Mr. Gore acting as Philosopher
I read this in a coffee shop earlier today:
To understand the final reason why the news marketplace of ideas dominated by television is so different from the one that emerged in the world dominated by the printing press, it is important to distinguish the quality of vividness experienced by television viewers from the "vividness" experienced by readers. I believe that the vividness experienced in the reading of words is automatically modulated by the constant activation of the reasoning centers of the brain that are used in the process of cocreating the representation of reality the author has intended. By contrast, the visceral vividness portrayed on television has the capacity to trigger instinctual responses similar to those triggered by reality itself--and without being modulated by logic, reason, and reflective thought.
So says Mr. Al Gore in the Introduction to his book The Assault on Reason. I am not going to comment on the rest of the book, for I have only just begun reading it, but this paragraph stuck out fiercely in my mind. In fact, it me so hard, I put down my cup of hot chocolate that I was enjoying at Victor's (I was trying to add a link to Victor's coffee in Redmond, WA but Blogger's software is so shitty that it can't even handle links that I add in using their own editor, sheesh.) and came home to post this entry.
The reason it excites me so much is that I have spent a good amount of time considering Jeff Hawkin's ideas from On Intelligence, and the research his company Numenta is pursuing. His ideas can be (poorly) summarized as follows:
- The neo-cortex of the brain functions similarly to a Neural Network.
- The composition of the neo-cortex is homogeneous (that is, the same "cortical algorithm" is processed in all parts of the brain in the same fashion).
- The differences between the two lies primarily with the use of feedback in the neo-cortex (outputs from higher up nodes in the hierarchy become inputs to nodes farther down).

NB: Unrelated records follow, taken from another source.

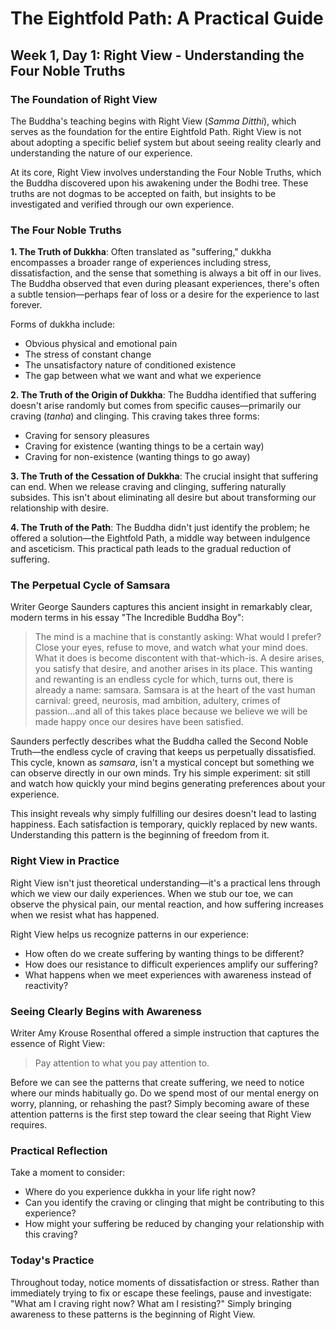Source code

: # The Eightfold Path: A Practical Guide
## Week 1, Day 1: Right View - Understanding the Four Noble Truths

### The Foundation of Right View

The Buddha's teaching begins with Right View (*Samma Ditthi*), which serves as the foundation for the entire Eightfold Path. Right View is not about adopting a specific belief system but about seeing reality clearly and understanding the nature of our experience.

At its core, Right View involves understanding the Four Noble Truths, which the Buddha discovered upon his awakening under the Bodhi tree. These truths are not dogmas to be accepted on faith, but insights to be investigated and verified through our own experience.

### The Four Noble Truths

**1. The Truth of Dukkha**: Often translated as "suffering," dukkha encompasses a broader range of experiences including stress, dissatisfaction, and the sense that something is always a bit off in our lives. The Buddha observed that even during pleasant experiences, there's often a subtle tension—perhaps fear of loss or a desire for the experience to last forever.

Forms of dukkha include:
- Obvious physical and emotional pain
- The stress of constant change
- The unsatisfactory nature of conditioned existence
- The gap between what we want and what we experience

**2. The Truth of the Origin of Dukkha**: The Buddha identified that suffering doesn't arise randomly but comes from specific causes—primarily our craving (*tanha*) and clinging. This craving takes three forms:
- Craving for sensory pleasures
- Craving for existence (wanting things to be a certain way)
- Craving for non-existence (wanting things to go away)

**3. The Truth of the Cessation of Dukkha**: The crucial insight that suffering can end. When we release craving and clinging, suffering naturally subsides. This isn't about eliminating all desire but about transforming our relationship with desire.

**4. The Truth of the Path**: The Buddha didn't just identify the problem; he offered a solution—the Eightfold Path, a middle way between indulgence and asceticism. This practical path leads to the gradual reduction of suffering.

### The Perpetual Cycle of Samsara

Writer George Saunders captures this ancient insight in remarkably clear, modern terms in his essay "The Incredible Buddha Boy":

>The mind is a machine that is constantly asking: What would I prefer? Close your eyes, refuse to move, and watch what your mind does. What it does is become discontent with that-which-is. A desire arises, you satisfy that desire, and another arises in its place. This wanting and rewanting is an endless cycle for which, turns out, there is already a name: samsara. Samsara is at the heart of the vast human carnival: greed, neurosis, mad ambition, adultery, crimes of passion...and all of this takes place because we believe we will be made happy once our desires have been satisfied.

Saunders perfectly describes what the Buddha called the Second Noble Truth—the endless cycle of craving that keeps us perpetually dissatisfied. This cycle, known as *samsara*, isn't a mystical concept but something we can observe directly in our own minds. Try his simple experiment: sit still and watch how quickly your mind begins generating preferences about your experience.

This insight reveals why simply fulfilling our desires doesn't lead to lasting happiness. Each satisfaction is temporary, quickly replaced by new wants. Understanding this pattern is the beginning of freedom from it.

### Right View in Practice

Right View isn't just theoretical understanding—it's a practical lens through which we view our daily experiences. When we stub our toe, we can observe the physical pain, our mental reaction, and how suffering increases when we resist what has happened.

Right View helps us recognize patterns in our experience:
- How often do we create suffering by wanting things to be different?
- How does our resistance to difficult experiences amplify our suffering?
- What happens when we meet experiences with awareness instead of reactivity?

### Seeing Clearly Begins with Awareness

Writer Amy Krouse Rosenthal offered a simple instruction that captures the essence of Right View: 

>Pay attention to what you pay attention to.

Before we can see the patterns that create suffering, we need to notice where our minds habitually go. Do we spend most of our mental energy on worry, planning, or rehashing the past? Simply becoming aware of these attention patterns is the first step toward the clear seeing that Right View requires.

### Practical Reflection

Take a moment to consider:
- Where do you experience dukkha in your life right now?
- Can you identify the craving or clinging that might be contributing to this experience?
- How might your suffering be reduced by changing your relationship with this craving?

### Today's Practice

Throughout today, notice moments of dissatisfaction or stress. Rather than immediately trying to fix or escape these feelings, pause and investigate: "What am I craving right now? What am I resisting?" Simply bringing awareness to these patterns is the beginning of Right View.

This view of the brain allows one to imagine how the brain is able to develop invariant forms of objects (a cat is a cat regardless of how it appears), how it can store massive amounts of information (lower nodes capture invariant representation of simpler objects, nodes higher up use those representations to develop even more complex representations, etc.)
Really, I can't do it justice here primarily because I want to get back to Mr. Gore's quote.
In the Hawkin's model of the brain, varying sensory inputs are treated homogeneously -- hearing is processed similarly to sight, sight is processed like touch, nervous reactions (pain) are again processed similarly. Imagine the brain as one huge neural network that's constantly consuming input (of any kind!) and that is constantly driving outputs (feedback to lower neurons, drive currents for muscles).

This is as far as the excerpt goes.